PROVIDED RECORDS:
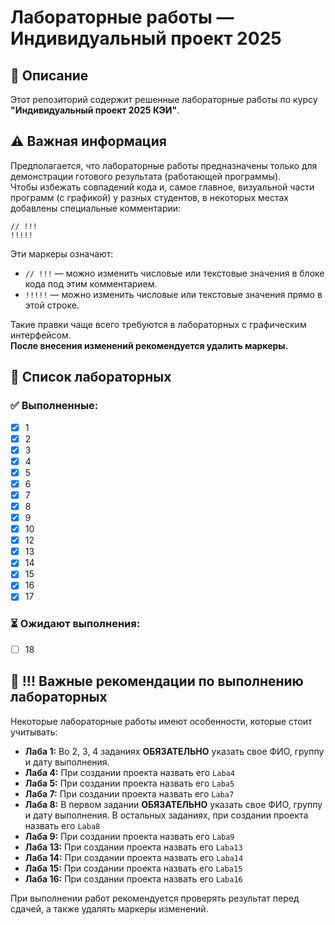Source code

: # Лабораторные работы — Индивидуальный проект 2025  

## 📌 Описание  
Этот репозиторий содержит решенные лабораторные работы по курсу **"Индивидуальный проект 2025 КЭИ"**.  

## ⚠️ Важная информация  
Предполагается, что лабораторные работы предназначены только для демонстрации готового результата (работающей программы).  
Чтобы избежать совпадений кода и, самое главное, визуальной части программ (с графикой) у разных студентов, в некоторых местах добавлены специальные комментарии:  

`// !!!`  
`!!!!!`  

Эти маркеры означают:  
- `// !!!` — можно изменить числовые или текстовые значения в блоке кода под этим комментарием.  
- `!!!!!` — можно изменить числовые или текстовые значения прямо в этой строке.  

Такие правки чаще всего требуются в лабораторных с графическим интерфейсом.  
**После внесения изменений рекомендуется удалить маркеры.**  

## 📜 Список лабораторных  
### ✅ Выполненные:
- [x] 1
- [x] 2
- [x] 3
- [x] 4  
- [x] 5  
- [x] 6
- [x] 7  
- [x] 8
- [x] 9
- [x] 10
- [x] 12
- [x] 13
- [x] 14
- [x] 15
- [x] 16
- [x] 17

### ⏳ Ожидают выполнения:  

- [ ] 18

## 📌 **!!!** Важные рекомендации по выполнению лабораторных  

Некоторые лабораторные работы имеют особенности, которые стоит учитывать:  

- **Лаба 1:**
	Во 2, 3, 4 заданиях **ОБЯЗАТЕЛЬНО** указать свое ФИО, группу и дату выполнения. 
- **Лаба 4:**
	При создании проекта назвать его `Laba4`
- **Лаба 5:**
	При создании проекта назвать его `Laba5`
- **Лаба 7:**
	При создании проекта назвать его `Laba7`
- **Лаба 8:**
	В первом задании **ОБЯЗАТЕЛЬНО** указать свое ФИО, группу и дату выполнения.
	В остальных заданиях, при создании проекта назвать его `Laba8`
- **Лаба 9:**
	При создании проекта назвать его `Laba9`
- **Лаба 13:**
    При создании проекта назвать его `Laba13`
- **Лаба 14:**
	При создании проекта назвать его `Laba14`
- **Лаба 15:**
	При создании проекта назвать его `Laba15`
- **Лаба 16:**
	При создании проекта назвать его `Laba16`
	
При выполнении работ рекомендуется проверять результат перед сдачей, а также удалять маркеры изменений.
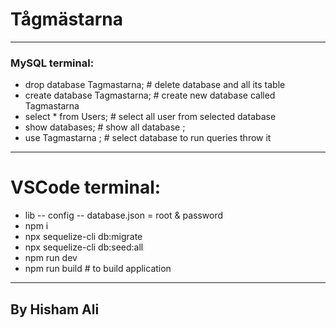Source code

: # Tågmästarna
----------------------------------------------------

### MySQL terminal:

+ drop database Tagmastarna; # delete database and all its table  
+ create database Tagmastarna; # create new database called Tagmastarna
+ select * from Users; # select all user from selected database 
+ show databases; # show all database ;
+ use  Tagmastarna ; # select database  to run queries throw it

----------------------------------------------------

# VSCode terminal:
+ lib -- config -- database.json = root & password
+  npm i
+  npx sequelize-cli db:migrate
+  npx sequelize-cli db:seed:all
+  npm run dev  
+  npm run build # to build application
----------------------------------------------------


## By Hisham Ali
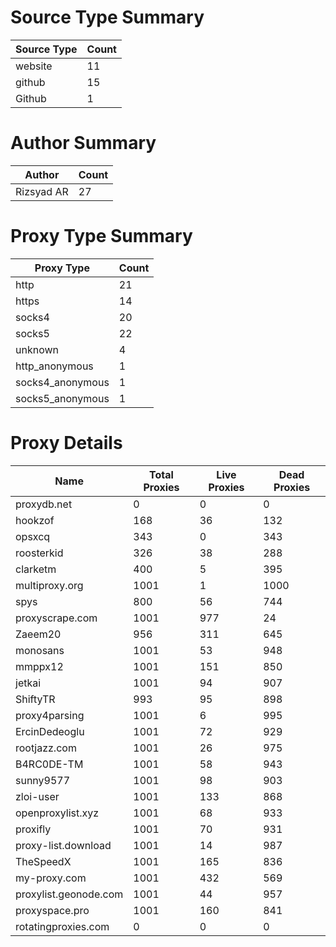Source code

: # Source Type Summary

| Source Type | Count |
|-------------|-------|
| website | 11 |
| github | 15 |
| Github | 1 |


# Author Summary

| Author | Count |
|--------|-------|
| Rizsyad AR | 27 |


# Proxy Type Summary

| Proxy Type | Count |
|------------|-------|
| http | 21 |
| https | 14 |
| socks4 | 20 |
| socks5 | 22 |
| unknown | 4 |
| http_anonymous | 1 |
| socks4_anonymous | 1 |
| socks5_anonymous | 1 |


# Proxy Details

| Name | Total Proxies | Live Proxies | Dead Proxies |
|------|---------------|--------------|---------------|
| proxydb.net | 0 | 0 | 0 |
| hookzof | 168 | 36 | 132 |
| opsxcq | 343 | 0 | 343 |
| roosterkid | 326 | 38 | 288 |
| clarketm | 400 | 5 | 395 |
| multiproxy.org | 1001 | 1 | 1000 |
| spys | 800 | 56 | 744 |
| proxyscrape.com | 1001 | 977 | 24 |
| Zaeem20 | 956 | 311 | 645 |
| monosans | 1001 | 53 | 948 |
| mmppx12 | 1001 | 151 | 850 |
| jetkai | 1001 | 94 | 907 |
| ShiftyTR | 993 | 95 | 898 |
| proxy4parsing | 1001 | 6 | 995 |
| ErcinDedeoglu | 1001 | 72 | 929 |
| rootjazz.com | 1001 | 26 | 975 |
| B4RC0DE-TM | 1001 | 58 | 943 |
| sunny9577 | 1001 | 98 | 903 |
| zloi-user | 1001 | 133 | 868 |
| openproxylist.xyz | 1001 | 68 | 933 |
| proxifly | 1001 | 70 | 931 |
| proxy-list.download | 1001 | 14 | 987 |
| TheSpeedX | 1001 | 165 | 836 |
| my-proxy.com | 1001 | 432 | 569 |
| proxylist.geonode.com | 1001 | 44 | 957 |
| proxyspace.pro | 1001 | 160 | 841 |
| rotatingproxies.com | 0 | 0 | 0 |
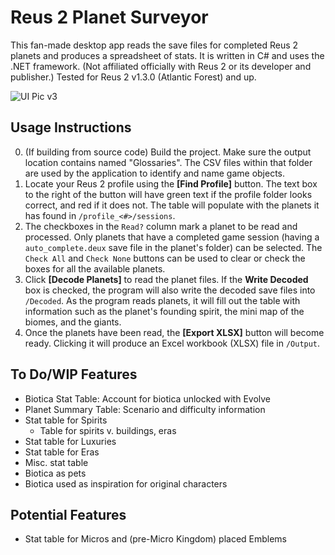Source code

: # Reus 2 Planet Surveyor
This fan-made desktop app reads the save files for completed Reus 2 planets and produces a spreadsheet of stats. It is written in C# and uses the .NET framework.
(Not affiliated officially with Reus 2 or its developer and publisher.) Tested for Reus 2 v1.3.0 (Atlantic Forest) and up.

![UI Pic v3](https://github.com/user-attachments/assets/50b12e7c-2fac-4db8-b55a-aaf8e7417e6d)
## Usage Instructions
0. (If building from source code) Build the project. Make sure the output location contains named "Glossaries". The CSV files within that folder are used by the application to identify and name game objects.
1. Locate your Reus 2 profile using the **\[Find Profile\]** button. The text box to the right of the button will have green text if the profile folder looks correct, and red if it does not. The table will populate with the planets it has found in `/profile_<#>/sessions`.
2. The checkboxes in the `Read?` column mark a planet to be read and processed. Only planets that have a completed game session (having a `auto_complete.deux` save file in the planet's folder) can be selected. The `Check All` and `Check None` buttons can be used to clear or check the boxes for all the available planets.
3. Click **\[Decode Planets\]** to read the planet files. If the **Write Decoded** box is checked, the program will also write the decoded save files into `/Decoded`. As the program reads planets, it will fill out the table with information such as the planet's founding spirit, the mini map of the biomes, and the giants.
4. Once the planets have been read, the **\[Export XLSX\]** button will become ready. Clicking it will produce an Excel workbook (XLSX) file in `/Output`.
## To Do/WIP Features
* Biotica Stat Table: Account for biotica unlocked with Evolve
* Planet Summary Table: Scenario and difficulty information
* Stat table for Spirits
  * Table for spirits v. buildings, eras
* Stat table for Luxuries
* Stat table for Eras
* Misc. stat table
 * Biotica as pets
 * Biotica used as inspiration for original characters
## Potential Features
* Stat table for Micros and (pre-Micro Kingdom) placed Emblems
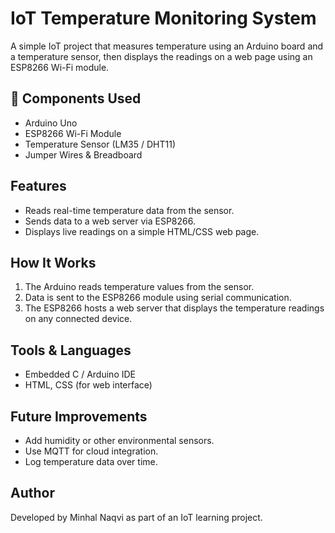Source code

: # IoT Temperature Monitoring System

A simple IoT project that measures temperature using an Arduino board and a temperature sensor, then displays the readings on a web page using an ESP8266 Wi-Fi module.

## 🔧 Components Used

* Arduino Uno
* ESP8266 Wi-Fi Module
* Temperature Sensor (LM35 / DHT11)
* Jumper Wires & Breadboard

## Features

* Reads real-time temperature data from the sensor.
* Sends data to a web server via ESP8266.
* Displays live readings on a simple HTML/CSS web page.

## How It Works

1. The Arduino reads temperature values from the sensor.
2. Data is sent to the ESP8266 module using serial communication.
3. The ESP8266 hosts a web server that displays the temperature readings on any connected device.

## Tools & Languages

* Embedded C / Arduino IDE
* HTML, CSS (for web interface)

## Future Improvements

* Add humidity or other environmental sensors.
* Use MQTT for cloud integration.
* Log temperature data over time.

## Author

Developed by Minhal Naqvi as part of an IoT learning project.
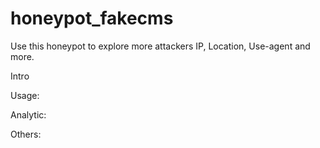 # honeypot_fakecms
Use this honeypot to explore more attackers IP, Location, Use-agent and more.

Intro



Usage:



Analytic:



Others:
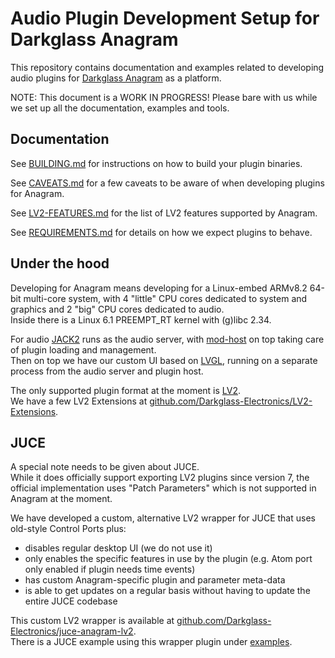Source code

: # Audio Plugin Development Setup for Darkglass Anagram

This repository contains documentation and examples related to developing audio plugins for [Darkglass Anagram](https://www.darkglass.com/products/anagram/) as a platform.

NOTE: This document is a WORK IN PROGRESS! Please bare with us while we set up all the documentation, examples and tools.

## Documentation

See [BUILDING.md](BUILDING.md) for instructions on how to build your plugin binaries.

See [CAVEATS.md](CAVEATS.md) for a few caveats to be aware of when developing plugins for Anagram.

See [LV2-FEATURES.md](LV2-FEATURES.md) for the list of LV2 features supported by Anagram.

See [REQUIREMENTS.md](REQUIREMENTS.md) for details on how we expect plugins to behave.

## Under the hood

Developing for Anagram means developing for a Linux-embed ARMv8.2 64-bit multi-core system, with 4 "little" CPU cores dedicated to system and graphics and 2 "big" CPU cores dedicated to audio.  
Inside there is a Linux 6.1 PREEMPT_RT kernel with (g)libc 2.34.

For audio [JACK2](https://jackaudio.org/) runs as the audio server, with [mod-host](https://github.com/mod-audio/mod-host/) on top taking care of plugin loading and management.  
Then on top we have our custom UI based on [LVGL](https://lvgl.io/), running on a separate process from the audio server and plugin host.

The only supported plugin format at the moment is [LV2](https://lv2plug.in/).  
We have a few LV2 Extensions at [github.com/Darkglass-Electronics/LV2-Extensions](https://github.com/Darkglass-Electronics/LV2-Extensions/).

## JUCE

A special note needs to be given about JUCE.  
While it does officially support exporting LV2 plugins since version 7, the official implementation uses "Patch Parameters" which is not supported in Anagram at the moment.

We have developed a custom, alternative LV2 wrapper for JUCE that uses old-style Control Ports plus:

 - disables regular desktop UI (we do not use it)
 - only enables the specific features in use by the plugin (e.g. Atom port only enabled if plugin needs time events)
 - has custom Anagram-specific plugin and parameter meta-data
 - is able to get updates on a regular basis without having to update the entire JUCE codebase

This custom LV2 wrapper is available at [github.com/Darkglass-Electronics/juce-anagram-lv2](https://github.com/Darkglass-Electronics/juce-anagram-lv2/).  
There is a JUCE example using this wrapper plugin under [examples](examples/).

TASK BRIEF: Using the material above, transcribe exactly the lines from the one holding "and difficulty information" to the one holding "C / Arduino IDE", both ends kept. Do not carry over any pictures.

FINAL ANSWER:
* Planet Summary Table: Scenario and difficulty information
* Stat table for Spirits
  * Table for spirits v. buildings, eras
* Stat table for Luxuries
* Stat table for Eras
* Misc. stat table
 * Biotica as pets
 * Biotica used as inspiration for original characters
## Potential Features
* Stat table for Micros and (pre-Micro Kingdom) placed Emblems
Source code

: # IoT Temperature Monitoring System

A simple IoT project that measures temperature using an Arduino board and a temperature sensor, then displays the readings on a web page using an ESP8266 Wi-Fi module.

## 🔧 Components Used

* Arduino Uno
* ESP8266 Wi-Fi Module
* Temperature Sensor (LM35 / DHT11)
* Jumper Wires & Breadboard

## Features

* Reads real-time temperature data from the sensor.
* Sends data to a web server via ESP8266.
* Displays live readings on a simple HTML/CSS web page.

## How It Works

1. The Arduino reads temperature values from the sensor.
2. Data is sent to the ESP8266 module using serial communication.
3. The ESP8266 hosts a web server that displays the temperature readings on any connected device.

## Tools & Languages

* Embedded C / Arduino IDE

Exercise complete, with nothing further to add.